This study identified almost three times more ambulatory than inpatient CLABSIs in a pediatric oncology cohort. CLABSI rates were comparable between ambulatory and inpatients after adjusting for central line type. CLABSIs caused appreciable morbidity, with 13% of patients being admitted to an intensive care unit within 72 hours and 44% of central lines being removed due to the CLABSI. In an unadjusted analysis, TE lines were associated with ambulatory CLABSI, and ambulatory TE lines had significantly higher CLABSI rates when compared to TIDs (IRR 20.6). High-risk periods for ambulatory CLABSIs include within 100 days of bone marrow transplant, less than one month from central line insertion and patients with previous bacteremia in any central line. These characteristics could be targeted in future prevention efforts.

This study draws attention to the almost three times higher burden of CLABSI disease in ambulatory pediatric oncology patients when compared to hospitalized children. While research on interventions to reduce pediatric CLABSIs has proceeded [9,10,27,28], focus on ambulatory CLABSI prevention remains minimal [10] despite more oncology children contracting CLABSIs outside the hospital [10,16]. This result is potentially similar for non-oncologic disease processes such as cystic fibrosis and short gut syndrome, and further research should explore the burden of CLABSIs in ambulatory patients with other pediatric and adult diagnoses. It may be logical to expect a larger CLABSI burden in ambulatory patients because there were ten times more patient-days at risk in the ambulatory setting (84,705 vs. 8,682) and inpatients potentially experience increased vascular accesses [29]. Regardless, ambulatory CLABSIs cause appreciable morbidity, comparable to inpatient CLABSIs [9]. It is imperative that ambulatory CLABSI prevention research be undertaken to reduce these harmful infections at a level comparable to inpatient efforts because almost three times more children are contracting ambulatory CLABSIs.

Most demographic and clinical characteristics were comparable between inpatient and ambulatory CLABSI patients [9], suggesting prevention strategies used in hospitalized settings [9,10] may reduce ambulatory CLABSIs. Significantly increased rates of neutropenia, active graft versus host disease, mucositis and length of stay in inpatient CLABSIs may be due to selection bias; inpatient chemotherapy or illness severity that led to an inpatient admission may predispose inpatients to these conditions. The rate of polymicrobial ambulatory CLABSIs in this study (33%) was higher than previously reported inpatient rates [3], but comparable to ambulatory rates [20]. This could suggest an ambulatory trend towards more polymicrobial infections, which would be worrisome as patients with polymicrobial CLABSIs have longer lengths of stays [20]. Ambulatory CLABSIs are different from inpatient due to the involvement in central line care of non-medically trained caregivers and homecare nurses. Research should continue to explore differences between inpatient and ambulatory CLABSIs, and whether inpatient CLABSI reduction interventions can be applied in the ambulatory setting where non-medically trained caregivers provide line care.
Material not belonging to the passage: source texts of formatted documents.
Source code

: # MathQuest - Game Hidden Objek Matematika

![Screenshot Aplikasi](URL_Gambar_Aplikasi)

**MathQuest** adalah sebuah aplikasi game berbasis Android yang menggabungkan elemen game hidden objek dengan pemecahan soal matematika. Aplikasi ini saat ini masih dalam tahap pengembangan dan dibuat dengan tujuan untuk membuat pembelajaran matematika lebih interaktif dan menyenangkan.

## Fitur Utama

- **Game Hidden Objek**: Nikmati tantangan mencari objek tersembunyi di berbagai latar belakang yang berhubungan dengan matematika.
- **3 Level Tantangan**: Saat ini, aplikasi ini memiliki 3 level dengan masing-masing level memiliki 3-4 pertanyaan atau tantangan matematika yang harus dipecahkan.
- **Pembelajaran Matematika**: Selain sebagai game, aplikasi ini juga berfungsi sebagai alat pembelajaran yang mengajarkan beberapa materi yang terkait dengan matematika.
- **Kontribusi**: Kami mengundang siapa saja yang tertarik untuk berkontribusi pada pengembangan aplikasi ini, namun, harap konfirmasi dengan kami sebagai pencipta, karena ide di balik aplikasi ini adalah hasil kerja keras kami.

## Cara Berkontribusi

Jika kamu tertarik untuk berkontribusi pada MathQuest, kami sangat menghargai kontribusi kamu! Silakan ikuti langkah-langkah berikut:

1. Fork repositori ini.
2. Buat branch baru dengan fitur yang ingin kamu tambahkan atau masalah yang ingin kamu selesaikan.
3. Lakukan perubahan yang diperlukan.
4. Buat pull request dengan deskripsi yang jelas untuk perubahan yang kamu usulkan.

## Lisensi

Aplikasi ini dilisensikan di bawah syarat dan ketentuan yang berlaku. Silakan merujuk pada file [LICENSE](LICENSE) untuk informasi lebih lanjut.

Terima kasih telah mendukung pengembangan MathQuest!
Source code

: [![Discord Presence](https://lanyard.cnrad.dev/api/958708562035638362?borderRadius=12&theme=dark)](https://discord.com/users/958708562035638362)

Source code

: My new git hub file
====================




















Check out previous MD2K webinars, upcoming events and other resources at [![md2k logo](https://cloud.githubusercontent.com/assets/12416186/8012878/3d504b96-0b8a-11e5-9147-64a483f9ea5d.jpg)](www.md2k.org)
In an analysis excluding central line type, bone marrow transplant within 100 days, previous bacteremia in any central line and less than one month from central line insertion were independently associated with ambulatory CLABSIs. It is possible that patients within 100 days of a bone marrow transplant and less than one month from line insertion are at increased risk for ambulatory CLABSIs because of the large number of line accesses for intravenous medications, blood products and blood draws during these periods. These may also be markers for severity of illness and decreased immune responses. Also, during the first month following insertion of a new central line, families may still be learning line maintenance practices, as ambulatory pediatric oncology patient families in our institution flush lines and change dressings at home, and are taught how to keep lines dry when bathing with adjuncts to provide an impermeable line cover. Previous bacteremia, the third independent risk factor, may be a marker for a disease process that requires frequent line accesses or a pattern of substandard line care. Previous studies of hospitalized pediatric oncology patients also suggested less than one month from line insertion is an independent risk factor for CLABSIs [3]. As best practice bundles have reduced CLABSIs in pediatric inpatients [810,27,28,30,31], healthcare providers should devote extra care and attention towards minimizing accesses and optimizing line care during times when patients are at increased CLABSI risk [23]. Antibiotic or ethanol catheter locks [4,3234], or antibiotic coated catheters [35] also could be considered to reduce ambulatory CLABSI morbidity.

This and other studies [3,9,12,23,36] suggest TE lines are associated with an increased risk for CLABSI when compared to TIDs. In this study, line type was associated with CLABSI status in the bivariable analyses and in secondary analyses, patients with TE lines had higher ambulatory CLABSI rates than patients with TIDs. This association may be caused by the increased frequency of accesses in TE lines, leaving those children at higher risk for CLABSIs. This idea is supported by previous research suggesting maintenance practices are critical to preventing CLABSIs in children [8,27] and that increased accesses increase the risk for CLABSI by eightfold [29]. The TE-CLABSI association may be confounded by indication bias, as children with TEs are often at the beginning of vigorous chemotherapeutic regimens and have depressed immune systems. Research is needed to explore whether increased accesses cause an increased CLABSI risk, after adjusting for disease severity, treatment course and other potential confounders beyond the scope of this study. This research would clarify whether line type causes increased CLABSI risk or is a marker for increased accesses. Until this research is undertaken, clinicians should have low thresholds for removing and replacing infected TE lines and future research should pursue scientifically based protocols for line removal. Additionally, families and providers accessing TE lines should be trained extensively in recommended aseptic line care technique [37].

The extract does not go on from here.